Intervention de Fabien Arakelian

Réunion du jeudi 17 février 2022 à 11h45
Commission des affaires sociales

Fabien Arakelian :

Je vous remercie pour votre invitation ; je pense cependant que les familles que je représente auraient préféré recevoir l'« invitation » des enquêteurs et des magistrats instructeurs – ce sera ma première observation, tirée de l'expérience des procédures que nous avons engagées. Pour rebondir sur votre question initiale, madame la présidente, c'est au procureur de la République qu'il faut demander pourquoi les plaintes sont classées sans suite. Mais je vous expliquerai comment la défense, après un classement sans suite, peut déposer une plainte avec constitution de partie civile.

J'ai noté que vos auditions portent sur la situation dans les établissements du groupe Orpea, mais mon propos sera beaucoup plus large. Depuis le premier confinement, j'ai été saisi d'un certain nombre de dossiers. Si le covid a été une porte d'entrée, on s'aperçoit que la pandémie a fait l'effet d'un révélateur sur des dysfonctionnements déjà existants. Et parler de dysfonctionnements peut être un euphémisme puisque je considère que certains faits constituent des infractions pénales.

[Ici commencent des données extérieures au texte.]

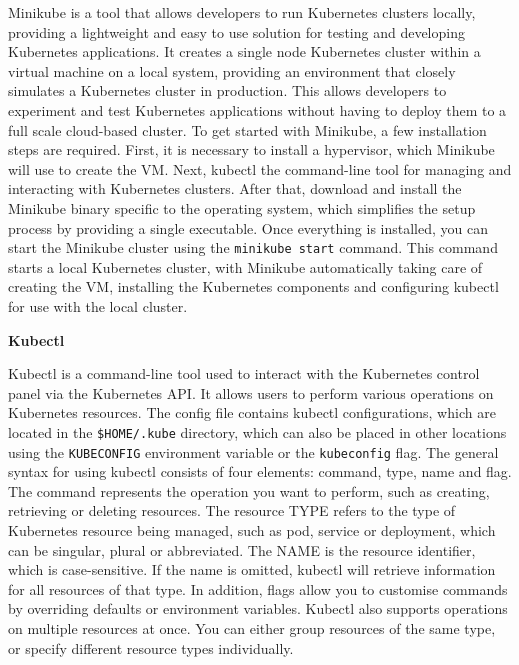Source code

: Minikube is a tool that allows developers to run Kubernetes clusters locally, providing a lightweight and easy to use solution for testing and developing Kubernetes applications. It creates a single node Kubernetes cluster within a virtual machine  on a local system, providing an environment that closely simulates a Kubernetes cluster in production. This allows developers to experiment and test Kubernetes applications without having to deploy them to a full scale cloud-based cluster. To get started with Minikube, a few installation steps are required. First, it is necessary to install a hypervisor, which Minikube will use to create the VM. Next, kubectl the command-line tool for managing and interacting with Kubernetes clusters. After that, download and install the Minikube binary specific to the operating system, which simplifies the setup process by providing a single executable. Once everything is installed, you can start the Minikube cluster using the \texttt{minikube start} command. This command starts a local Kubernetes cluster, with Minikube automatically taking care of creating the VM, installing the Kubernetes components and configuring kubectl for use with the local cluster. \cite{sayfan2019hands}

\textbf{Kubectl}


Kubectl is a command-line tool used to interact with the Kubernetes control panel via the Kubernetes API. It allows users to perform various operations on Kubernetes resources. The config file contains kubectl configurations, which are located in the \texttt{\$HOME/.kube} directory, which can also be placed in other locations using the \texttt{KUBECONFIG} environment variable or the \texttt{kubeconfig} flag. The general syntax for using kubectl consists of four elements: command, type, name and flag. The command represents the operation you want to perform, such as creating, retrieving or deleting resources. The resource TYPE refers to the type of Kubernetes resource being managed, such as pod, service or deployment, which can be singular, plural or abbreviated. The NAME is the resource identifier, which is case-sensitive. If the name is omitted, kubectl will retrieve information for all resources of that type. In addition, flags allow you to customise commands by overriding defaults or environment variables. Kubectl also supports operations on multiple resources at once. You can either group resources of the same type, or specify different resource types individually. \cite{Kubernetes_doc}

À ce jour, mon cabinet dénombre une cinquantaine de dépôts de plainte – je pourrais en traiter beaucoup plus, mais ce ne serait pas sérieux, un travail de filtre est nécessaire –, une vingtaine d'ouvertures d'enquête préliminaire et une dizaine d'ouvertures d'information judiciaire, dans toute la France. Certains procureurs ont décidé d'ouvrir des enquêtes préliminaires, d'autres des informations judiciaires. À l'heure où je vous parle, il n'y a pas le début d'une mise en examen. Le pénaliste que je suis est particulièrement surpris – et c'est encore un euphémisme – par le traitement procédural de ces dossiers. La lenteur de la justice, que nous connaissons tous, est ici exacerbée : les enquêtes piétinent, c'est peu de le dire. Il a fallu que cet ouvrage paraisse pour que, d'un coup, les esprits se réveillent et qu'on se rende compte qu'il se jouait peut‑être, en effet, un petit scandale de santé publique au sein de ces EHPAD !

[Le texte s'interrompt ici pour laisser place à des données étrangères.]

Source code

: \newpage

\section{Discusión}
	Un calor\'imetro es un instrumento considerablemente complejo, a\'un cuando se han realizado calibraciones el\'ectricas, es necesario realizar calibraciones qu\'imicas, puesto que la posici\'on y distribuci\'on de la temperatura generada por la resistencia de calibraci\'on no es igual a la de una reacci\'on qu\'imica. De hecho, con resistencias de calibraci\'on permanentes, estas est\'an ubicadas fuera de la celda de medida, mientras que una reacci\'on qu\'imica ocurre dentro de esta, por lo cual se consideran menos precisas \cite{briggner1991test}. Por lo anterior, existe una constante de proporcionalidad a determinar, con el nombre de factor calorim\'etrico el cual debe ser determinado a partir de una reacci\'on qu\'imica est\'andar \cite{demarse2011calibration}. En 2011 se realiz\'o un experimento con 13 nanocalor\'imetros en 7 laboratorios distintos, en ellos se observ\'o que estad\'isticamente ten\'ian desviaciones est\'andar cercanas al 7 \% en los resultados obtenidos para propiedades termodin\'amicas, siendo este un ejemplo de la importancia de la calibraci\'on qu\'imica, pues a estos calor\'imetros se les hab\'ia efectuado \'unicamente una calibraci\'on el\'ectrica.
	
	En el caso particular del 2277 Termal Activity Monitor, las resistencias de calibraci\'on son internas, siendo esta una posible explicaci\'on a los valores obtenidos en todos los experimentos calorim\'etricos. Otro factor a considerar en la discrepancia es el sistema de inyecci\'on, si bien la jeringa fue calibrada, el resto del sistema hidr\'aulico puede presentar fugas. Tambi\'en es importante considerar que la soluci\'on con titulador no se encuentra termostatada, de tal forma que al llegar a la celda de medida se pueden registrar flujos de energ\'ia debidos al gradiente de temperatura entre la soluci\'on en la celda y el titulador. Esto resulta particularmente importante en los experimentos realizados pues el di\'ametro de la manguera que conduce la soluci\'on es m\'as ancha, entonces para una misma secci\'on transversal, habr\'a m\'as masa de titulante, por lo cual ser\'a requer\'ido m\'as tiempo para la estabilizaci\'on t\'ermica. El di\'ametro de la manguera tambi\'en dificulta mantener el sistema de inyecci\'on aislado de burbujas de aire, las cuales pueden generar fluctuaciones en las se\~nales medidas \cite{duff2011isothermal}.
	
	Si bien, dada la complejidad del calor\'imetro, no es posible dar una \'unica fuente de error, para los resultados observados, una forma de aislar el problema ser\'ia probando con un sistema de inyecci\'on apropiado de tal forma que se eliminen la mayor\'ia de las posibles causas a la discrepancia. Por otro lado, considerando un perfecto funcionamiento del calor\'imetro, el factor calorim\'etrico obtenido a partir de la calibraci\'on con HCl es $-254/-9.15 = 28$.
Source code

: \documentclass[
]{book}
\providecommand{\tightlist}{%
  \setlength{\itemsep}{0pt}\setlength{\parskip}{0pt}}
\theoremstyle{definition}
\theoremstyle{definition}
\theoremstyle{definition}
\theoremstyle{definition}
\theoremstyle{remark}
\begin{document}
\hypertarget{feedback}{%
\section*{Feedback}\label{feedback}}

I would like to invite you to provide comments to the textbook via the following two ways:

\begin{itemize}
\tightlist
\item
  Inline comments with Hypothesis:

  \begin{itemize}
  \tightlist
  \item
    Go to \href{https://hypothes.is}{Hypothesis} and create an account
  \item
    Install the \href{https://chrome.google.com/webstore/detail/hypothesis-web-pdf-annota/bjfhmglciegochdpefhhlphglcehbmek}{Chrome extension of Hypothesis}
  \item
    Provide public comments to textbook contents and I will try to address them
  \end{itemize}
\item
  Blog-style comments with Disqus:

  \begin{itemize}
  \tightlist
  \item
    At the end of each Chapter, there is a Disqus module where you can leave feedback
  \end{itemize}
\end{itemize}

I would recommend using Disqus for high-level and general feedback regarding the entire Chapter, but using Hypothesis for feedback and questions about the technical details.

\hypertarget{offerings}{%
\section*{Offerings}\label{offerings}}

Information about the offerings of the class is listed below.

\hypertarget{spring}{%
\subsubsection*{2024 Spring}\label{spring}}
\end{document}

Pour illustrer le parcours judiciaire des familles et de l'avocat qui les accompagne, je vous donnerai des exemples de procédures diligentées au sein du cabinet. La plupart sont des procédures pénales, mais il arrive qu'on diligente des procédures civiles. Dans ce cas, la première question est de savoir qui assigner. Or nous nous rendons compte, en examinant ces groupes particulièrement bien organisés, combien la réponse est difficile. Ainsi, nous avons voulu diligenter une action civile pour engager la responsabilité délictuelle d'un EHPAD, à la suite d'un défaut de surveillance plus que caractérisé. Je me suis rendu compte, à la lecture de l'extrait Kbis que j'avais demandé, que la dénomination sociale n'était pas Korian – l'enseigne de l'établissement –, mais la société Medotels, qui gère vingt‑sept établissements du groupe. Bien sûr, ils en ont le droit, mais un avocat à l'esprit mal placé pourra en déduire que des sociétés servent d'écran pour que Korian n'apparaisse pas... Juridiquement parlant, c'est une première difficulté.

En matière pénale, nous faisons face à une autre difficulté, plus problématique encore, qui concerne l'accès aux juges. À nouveau, je vous donnerai un exemple très concret. Les premières plaintes que mon cabinet a déposées concernent l'établissement Korian de Mougins. Je précise que les plaintes que je dépose au pénal sont toujours contre X car j'estime qu'au‑delà de la responsabilité des groupes et des établissements, celle des agences régionales de santé (ARS) peut se poser, dans la mesure où, bien qu'alertées sur des situations catastrophiques, elles se sont souvent montrées passives – pour ne pas dire plus.

L'EHPAD de Mougins a marqué l'actualité puisque, lors de la première vague, plus du tiers de ses résidents sont décédés en quelques semaines. La mairie s'est constituée partie civile – le maire est gériatre de profession – et la sous‑préfète de Grasse a dénoncé certains comportements. Nous avons, pour notre part, déposé une plainte classique devant le procureur de la République, lequel a ouvert une enquête préliminaire. Mais au bout d'un an, mes clients n'avaient pas encore été entendus – simplement entendus – par les services enquêteurs. J'ai donc décidé de « siffler la fin de la récréation » en déposant une plainte avec constitution de partie civile.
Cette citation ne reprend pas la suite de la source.